A goal for plant breeders is to identify specific regions of the
genome influencing the traits that they measure or observe for the
populations that they grow. Quantitative Trait Loci (QTL) mapping is an
appraoch to accomplish this goals. QTL are intervals across the genome
which are linked to DNA markers, typically single nucleotide
polymorphisms (SNPs) for our G2F dataset. The statistical procedures to
conduct QTL mapping are beyond the scope of this lesson, but there are
several open-source software that handle this process. We will be using
the qtl2 package to conduct the QTL analysis.
Plant breeders manipulate the genetic makeup of plants by making controlled crosses to achieve specific combinations of genotypes for their breeding purpose.
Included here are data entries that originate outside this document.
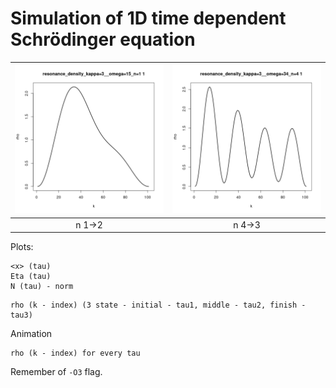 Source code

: # Simulation of 1D time dependent Schrödinger equation

| ![](visualization/resonance_density_kappa=3__omega=15_n=1.gif) 	    | ![](visualization/resonance_density_kappa=3__omega=34_n=4.gif) 	|
| :----:	|:----:	|
| n 1->2 	    | n 4->3 	|

Plots:
```
<x> (tau)
Eta (tau)
N (tau) - norm
```

```
rho (k - index) (3 state - initial - tau1, middle - tau2, finish -tau3)
```

Animation
```
rho (k - index) for every tau 
```


Remember of `-O3` flag.
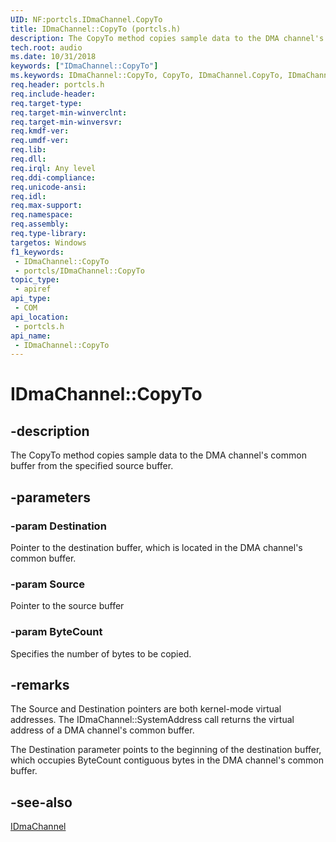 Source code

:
 ```yaml
---
UID: NF:portcls.IDmaChannel.CopyTo
title: IDmaChannel::CopyTo (portcls.h)
description: The CopyTo method copies sample data to the DMA channel's common buffer from the specified source buffer.
tech.root: audio
ms.date: 10/31/2018
keywords: ["IDmaChannel::CopyTo"]
ms.keywords: IDmaChannel::CopyTo, CopyTo, IDmaChannel.CopyTo, IDmaChannel::CopyTo, IDmaChannel.CopyTo
req.header: portcls.h
req.include-header: 
req.target-type: 
req.target-min-winverclnt: 
req.target-min-winversvr: 
req.kmdf-ver: 
req.umdf-ver: 
req.lib: 
req.dll: 
req.irql: Any level
req.ddi-compliance: 
req.unicode-ansi: 
req.idl: 
req.max-support: 
req.namespace: 
req.assembly: 
req.type-library: 
targetos: Windows
f1_keywords:
 - IDmaChannel::CopyTo
 - portcls/IDmaChannel::CopyTo
topic_type:
 - apiref
api_type:
 - COM
api_location:
 - portcls.h
api_name:
 - IDmaChannel::CopyTo
---
```


# IDmaChannel::CopyTo


## -description

The CopyTo method copies sample data to the DMA channel's common buffer from the specified source buffer.

## -parameters

### -param Destination

Pointer to the destination buffer, which is located in the DMA channel's common buffer.

### -param Source

Pointer to the source buffer

### -param ByteCount

Specifies the number of bytes to be copied.

## -remarks

The Source and Destination pointers are both kernel-mode virtual addresses. The IDmaChannel::SystemAddress call returns the virtual address of a DMA channel's common buffer.

The Destination parameter points to the beginning of the destination buffer, which occupies ByteCount contiguous bytes in the DMA channel's common buffer.

## -see-also

[IDmaChannel](nn-portcls-idmachannel.md)

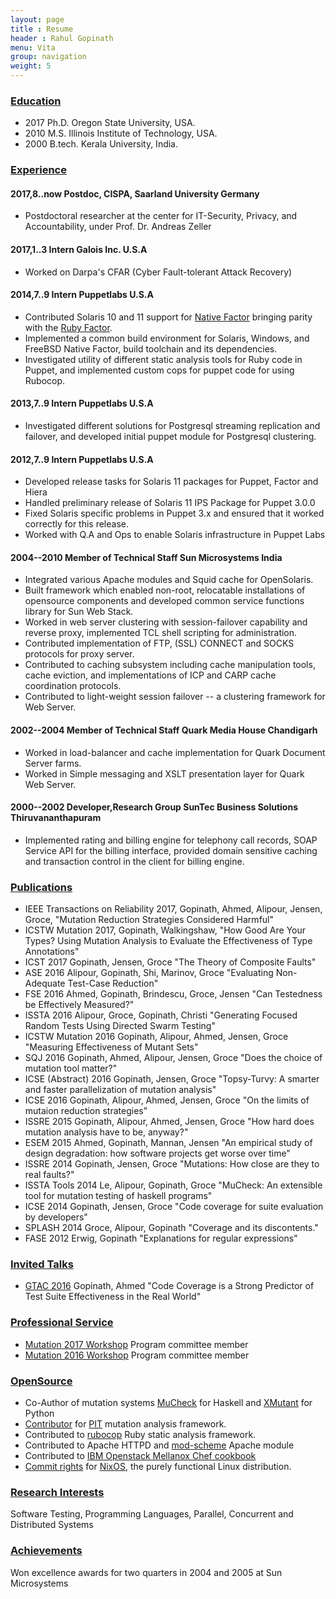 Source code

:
 ```yaml
---
layout: page
title : Resume
header : Rahul Gopinath
menu: Vita
group: navigation
weight: 5
---
```

<!--
You can find my resume in pdf format [here](/resources/resume.pdf).

* [Education](#education)
* [Experience](#experience)
* [Publications](#publications)
* [OpenSource](#opensource)
* [Research Interests](#research-interests)
* [Achievements](#achievements)
-->

### [Education]()

* 2017 Ph.D. Oregon State University, USA.
* 2010 M.S. Illinois Institute of Technology, USA.
* 2000 B.tech. Kerala University, India.

### [Experience]()

#### 2017,8..now Postdoc, CISPA, Saarland University Germany
* Postdoctoral researcher at the center for IT-Security, Privacy, and Accountability, under Prof. Dr. Andreas Zeller

#### 2017,1..3 Intern Galois Inc. U.S.A

* Worked on Darpa's CFAR (Cyber Fault-tolerant Attack Recovery)

#### 2014,7..9 Intern Puppetlabs U.S.A

* Contributed Solaris 10 and 11 support for [Native Factor](https://docs.puppetlabs.com/puppet/latest/reference/experiments_cfacter.html) bringing parity with the [Ruby Factor](https://puppetlabs.com/facter).
* Implemented a common build environment for Solaris, Windows, and FreeBSD Native Factor, build toolchain and its dependencies.
* Investigated utility of different static analysis tools for Ruby code in Puppet, and implemented custom cops for puppet code for using Rubocop.

#### 2013,7..9 Intern Puppetlabs U.S.A

* Investigated different solutions for Postgresql streaming replication and failover, and developed initial puppet module for Postgresql clustering.

#### 2012,7..9 Intern Puppetlabs U.S.A

* Developed release tasks for Solaris 11 packages for Puppet, Factor and Hiera
* Handled preliminary release of Solaris 11 IPS Package for Puppet 3.0.0
* Fixed Solaris specific problems in Puppet 3.x and ensured that it worked correctly for this release.
* Worked with Q.A and Ops to enable Solaris infrastructure in Puppet Labs

#### 2004--2010 Member of Technical Staff Sun Microsystems India

* Integrated various Apache modules and Squid cache for OpenSolaris. 
* Built framework which enabled non-root, relocatable installations of opensource components
        and developed common service functions library for Sun Web Stack. 
* Worked in web server clustering with session-failover capability and reverse proxy, implemented TCL shell scripting for administration.
* Contributed implementation of FTP, (SSL) CONNECT and SOCKS protocols for proxy server.
* Contributed to caching subsystem including cache manipulation tools, cache eviction, and 
        implementations of ICP and CARP cache coordination protocols.
* Contributed to light-weight session failover -- a clustering framework for Web Server.

#### 2002--2004 Member of Technical Staff Quark Media House Chandigarh

* Worked in load-balancer and cache implementation for Quark Document Server farms.
* Worked in Simple messaging and XSLT presentation layer for Quark Web Server.

#### 2000--2002 Developer,Research Group SunTec Business Solutions Thiruvananthapuram

* Implemented rating and billing engine for telephony call records, SOAP Service API for the billing interface, provided domain sensitive caching and transaction control in the client for billing engine. 

### [Publications]()

* IEEE Transactions on Reliability 2017, Gopinath, Ahmed, Alipour, Jensen, Groce, "Mutation Reduction Strategies Considered Harmful"
* ICSTW Mutation 2017, Gopinath, Walkingshaw, "How Good Are Your Types? Using Mutation Analysis to Evaluate the Effectiveness of Type Annotations"
* ICST 2017 Gopinath, Jensen, Groce "The Theory of Composite Faults"
* ASE 2016 Alipour, Gopinath, Shi, Marinov, Groce "Evaluating Non-Adequate Test-Case Reduction"
* FSE 2016 Ahmed, Gopinath, Brindescu, Groce, Jensen "Can Testedness be Effectively Measured?"
* ISSTA 2016 Alipour, Groce, Gopinath, Christi "Generating Focused Random Tests Using Directed Swarm Testing"
* ICSTW Mutation 2016 Gopinath, Alipour, Ahmed, Jensen, Groce "Measuring Effectiveness of Mutant Sets"
* SQJ 2016 Gopinath, Ahmed, Alipour, Jensen, Groce "Does the choice of mutation tool matter?"
* ICSE (Abstract) 2016 Gopinath, Jensen, Groce "Topsy-Turvy: A smarter and faster parallelization of mutation analysis"
* ICSE 2016 Gopinath, Alipour, Ahmed, Jensen, Groce "On the limits of mutaion reduction strategies"
* ISSRE 2015 Gopinath, Alipour, Ahmed, Jensen, Groce "How hard does mutation analysis have to be, anyway?"
* ESEM 2015 Ahmed, Gopinath, Mannan, Jensen "An empirical study of design degradation: how software projects get worse over time"
* ISSRE 2014 Gopinath, Jensen, Groce "Mutations: How close are they to real faults?"
* ISSTA Tools 2014 Le, Alipour, Gopinath, Groce "MuCheck: An extensible tool for mutation testing of haskell programs"
* ICSE 2014 Gopinath, Jensen, Groce "Code coverage for suite evaluation by developers"
* SPLASH 2014 Groce, Alipour, Gopinath "Coverage and its discontents."
* FASE 2012 Erwig, Gopinath "Explanations for regular expressions"


### [Invited Talks]()

* [GTAC 2016](https://developers.google.com/google-test-automation-conference/2016/) Gopinath, Ahmed "Code Coverage is a Strong Predictor of Test Suite Effectiveness in the Real World"


### [Professional Service]()

* [Mutation 2017 Workshop](https://sites.google.com/site/mutation2017/) Program committee member
* [Mutation 2016 Workshop](https://sites.google.com/site/mutation2016/mutation-2016) Program committee member

### [OpenSource]()

* Co-Author of mutation systems [MuCheck](https://github.com/vrthra/mucheck) for Haskell and [XMutant](https://github.com/vrthra/xmutant.py) for Python
* [Contributor](https://github.com/hcoles/pitest/blob/master/pom.xml) for [PIT](http://pitest.org/) mutation analysis framework.
* Contributed to [rubocop](https://github.com/bbatsov/rubocop) Ruby static analysis framework.
* Contributed to Apache HTTPD and [mod-scheme](https://github.com/vrthra/mod-scheme) Apache module
* Contributed to [IBM Openstack Mellanox Chef cookbook](https://github.com/osuosl-cookbooks/cookbook-openstack-mellanox)
* [Commit rights](https://github.com/orgs/NixOS/teams/nixpkgs-committers) for [NixOS](https://nixos.org/), the purely functional Linux distribution.

### [Research Interests]()

Software Testing, Programming Languages, Parallel, Concurrent and Distributed Systems

### [Achievements]()

Won excellence awards for two quarters in 2004 and 2005 at Sun Microsystems


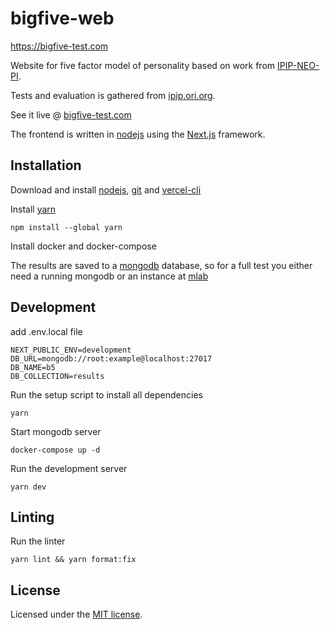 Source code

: # bigfive-web


https://bigfive-test.com

Website for five factor model of personality based on work from [IPIP-NEO-PI](https://github.com/kholia/IPIP-NEO-PI).

Tests and evaluation is gathered from [ipip.ori.org](http://ipip.ori.org).

See it live @ [bigfive-test.com](https://bigfive-test.com)

The frontend is written in [nodejs](https://nodejs.org) using the
[Next.js](https://nextjs.org/) framework.

## Installation

Download and install [nodejs](https://nodejs.org),
[git](https://git-scm.com/downloads) and [vercel-cli](https://vercel.com/download)

Install [yarn](https://classic.yarnpkg.com/lang/en/docs/install/#debian-stable)
```
npm install --global yarn
```

Install docker and docker-compose

The results are saved to a [mongodb](https://www.mongodb.com/) database, so for a full test you either need a running mongodb or an instance at [mlab](https://mlab.com/)

## Development

add .env.local file

```
NEXT_PUBLIC_ENV=development
DB_URL=mongodb://root:example@localhost:27017
DB_NAME=b5
DB_COLLECTION=results
```

Run the setup script to install all dependencies

```
yarn
```

Start mongodb server
```
docker-compose up -d
```

Run the development server

```
yarn dev
```


## Linting

Run the linter

```
yarn lint && yarn format:fix
```

## License

Licensed under the [MIT license](../LICENSE).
Some motives for making controlled crosses include: creating genetic variation (increases genetic diversity), creating hybrids (take advantage of heterosis), introgressing genes (transfer favorable genes from donor parent).
Some common crosses and their uses are listed below:
kable(cross_types, align = "l", caption = "Plant Breeding Cross Types")
| Cross.Type | Motive | Description | Genetic.Uses |
|---|---|---|---|
| Selfing | Homozygosity, trait fixation | Within same plant | Pure lines, genetic mapping |
| Backcross | Gene introgression | F1 x recurrent parent | Gene transfer, pyramiding |
| Single Cross | Combine parental traits | Inbred line x inbred line | Hybrid vigor, combining ability |
| Double Cross | Expand genetic base | Single cross x single cross | Hybrid production |
| Three-way Cross | Add third parent’s traits | Single cross x inbred line | Hybrid production |
| Poly Cross | Population improvement | Random crosses among parents | Combining ability, perennial breeding |
| Top/Test Cross | Parental evaluation | Inbred x tester | Combining ability assessment |
| Interspecific/Intergeneric | Gene transfer | Across species/genera | Novel traits, genetic studies |
| Bulk Cross | Diversity + selection | Bulk crossing multiple parents | Population genetics, adaptation |
The 2020-2021 G2F dataset uses a 6-way doubled haploid cross. This cross starts with 6 parents (A, B, C, D, E, F) which are initially crossed to form 2-way crosses (AxB, CxD, ExF). An intermediate cross follows to form 4-way crosses ((AxB)x(CxD),(ExF)). The final cross is the 6-way cross (((AxB)x(CxD))x(ExF)) to form the doubled haploid F1 generation.
We will now prepare the grain yield BLUP dataset to format them as
inputs for qtl2 genome scan. The phenotype files are
separated according to the Tester_Environment combination.
#load libraries
pacman::p_load(readr, nlme, sjstats, lme4, RColorBrewer, dplyr, ggplot2, tidyverse, ggrepel, caret, MuMIn)
git_path <- "https://raw.githubusercontent.com/fatmaoz25/ReactionNormGenomicPrediction/refs/heads/main"
df_file <- "Yield.wide.na.csv"
df_path <- file.path(git_path, df_file)
df <- read.csv(df_path)
# Make sure string columns are not factors
df$Inbred <- as.character(df$Inbred)
# Get all Tester_Env column names (excluding 'Inbred')
tester_env_cols <- setdiff(names(df), "Inbred")
for (col in tester_env_cols) {
output <- df[, c("Inbred", col)]
colnames(output) <- c("Inbred", "Value")
# make a valid R object name (replace . with _)
obj_name <- paste0("df_", gsub("\\.", "_", col))
assign(obj_name, output)
}
NOTE: The code only depicts the QTL scan process for one Tester_Env combination (PHZ51_TXH1.2020). This would ideally be run for each Tester_Env separately by changing the phenotype data file in the JSON file. You may do this by running a forloop that goes through each Tester_Env and saves all of the QTL results into one dataframe at the end.
library(qtl2)
## Warning: package 'qtl2' was built under R version 4.5.3
library(ggplot2)
library(dplyr)
library(tidyr)
library(stringr)
write.csv(df_PHZ51_TXH1_2020, "C:\\Users\\fatma\\Documents\\SURGe\\QTL_Analysis\\PHZ51_TXH1_2020.csv", row.names=FALSE)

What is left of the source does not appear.